Dat wat we dagelijks voorgeschoteld krijgen in de media heeft grote invloed op ons denken. Als dat niet zo was zou het helemaal geen zin hebben om zoveel geld in reclamecampagnes te stoppen.

Niet alleen reclamecampagnes maar ook bijvoorbeeld de manier waarop de psychiatrie en wij psychiaters (in wording) in films geportretteerd worden, is bepalend hoe de omgeving ons ziet, hoe men meent zich bij ons te moeten opstellen en hoe wij denken ons in onze spreekkamers te moeten gedragen.

Het beeld in de film van de psychiatrie is helaas niet erg rooskleurig en realistisch. Mogelijk dat onze voormalige minister van volksgezondheid net naar de film Wilbur wants to kill himself (2002) gekeken heeft toen ze meende op te moeten merken dat een goed gesprek met en liefde van de buurvrouw net zo goed kan werken als een psychiatrische behandeling.

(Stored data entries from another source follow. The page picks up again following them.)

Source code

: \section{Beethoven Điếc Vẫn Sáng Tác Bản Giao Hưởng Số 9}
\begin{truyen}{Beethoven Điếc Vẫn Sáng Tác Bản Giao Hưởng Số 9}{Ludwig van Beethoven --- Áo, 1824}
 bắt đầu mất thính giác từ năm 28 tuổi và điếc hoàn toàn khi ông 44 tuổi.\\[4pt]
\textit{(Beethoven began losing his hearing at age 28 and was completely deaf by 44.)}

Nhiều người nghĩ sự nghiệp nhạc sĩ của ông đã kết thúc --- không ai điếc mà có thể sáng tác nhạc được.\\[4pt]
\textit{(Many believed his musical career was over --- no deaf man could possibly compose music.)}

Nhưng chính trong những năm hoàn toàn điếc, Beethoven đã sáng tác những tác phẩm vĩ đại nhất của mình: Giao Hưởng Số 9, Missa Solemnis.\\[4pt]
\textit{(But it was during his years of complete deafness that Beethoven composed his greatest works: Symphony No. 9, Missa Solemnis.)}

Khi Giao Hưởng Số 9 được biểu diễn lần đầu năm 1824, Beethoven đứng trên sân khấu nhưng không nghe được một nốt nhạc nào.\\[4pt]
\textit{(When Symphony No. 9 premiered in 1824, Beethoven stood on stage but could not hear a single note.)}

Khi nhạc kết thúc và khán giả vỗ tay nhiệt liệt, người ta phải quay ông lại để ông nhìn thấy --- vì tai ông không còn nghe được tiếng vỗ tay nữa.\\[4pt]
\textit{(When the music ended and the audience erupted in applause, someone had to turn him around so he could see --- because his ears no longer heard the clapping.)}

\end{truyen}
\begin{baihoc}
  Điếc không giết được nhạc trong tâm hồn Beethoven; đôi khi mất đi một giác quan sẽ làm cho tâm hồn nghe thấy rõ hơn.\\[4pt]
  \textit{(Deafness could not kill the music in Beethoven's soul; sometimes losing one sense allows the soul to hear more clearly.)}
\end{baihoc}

Want als je je mening baseert op b.v. A beautiful mind (2001) of A clockwork orange (1971) , kun je niet anders concluderen dat psychiatrische behandelingen er alleen maar op uit zijn om de creativiteit van mensen in te perken en te ruïneren.  Zo is na het zien van de klassieker One flew of the cuckoo’s nest (1975) maar één conclusie gerechtvaardigd, namelijk bedden reduceren en wel zo snel mogelijk.  En terwijl u dagelijks in de oude ggz locaties zit te zwoegen met patiënten aan de onderkant van de samenleving meent de gemiddelde bioscoop bezoeker dat u puissant rijk bent, een kapitaal appartement vol met peperdure kunst bewoont  en slechts vermakelijke gesprekjes met ex-fotomodellen voert (l’amant double, 2017). Het is maar dat u het weet.

Een van de weinig verfilming waar we het er aardig van afbrengen -tot op zekere hoogte dan – is in “ in treatment” van HBO. In de andere portretteringen heeft u slechts de keuze u te gedragen als  de slimme psychopaat  zoals in Silence of the lambs (1990),  de grensoverschrijdende charlatan in A dangerous method (2011), of de ronduit geschifte dokter in What about Bob (2003). Of dat niet genoeg is tonen de films Dr. Jekyll & Mr. Hyde (1941) en Raising cain (2002) een psychiater die zijn andere, zeer duistere en moorddadige zijde, niet kent en lustig dood en verderf zaait onder zijn clientèle. Bent u bij toeval een vrouw dan bent u volgens het in films geschetste beeld in het begin niet geïnteresseerd in uw patiënt en gedraagt zich ronduit onbeschoft om vervolgens op het eind van de film het bed met uw patiënt te delen (Mr. Jones, 1993). Jammer dat ze je dit alles niet vertellen voordat je start met je psychiatrie opleiding. Maar niet getreurd u kunt zich bijscholen met b.v.  het boek Movies & Mental illness ( (D. Wedding en R.M. Niemiec 4th edition, 2014 ) of u kunt naar de jaarlijkse filmsymposium van de stichting psychiatrie en Film komen (www.psychiatrieenfilm.com)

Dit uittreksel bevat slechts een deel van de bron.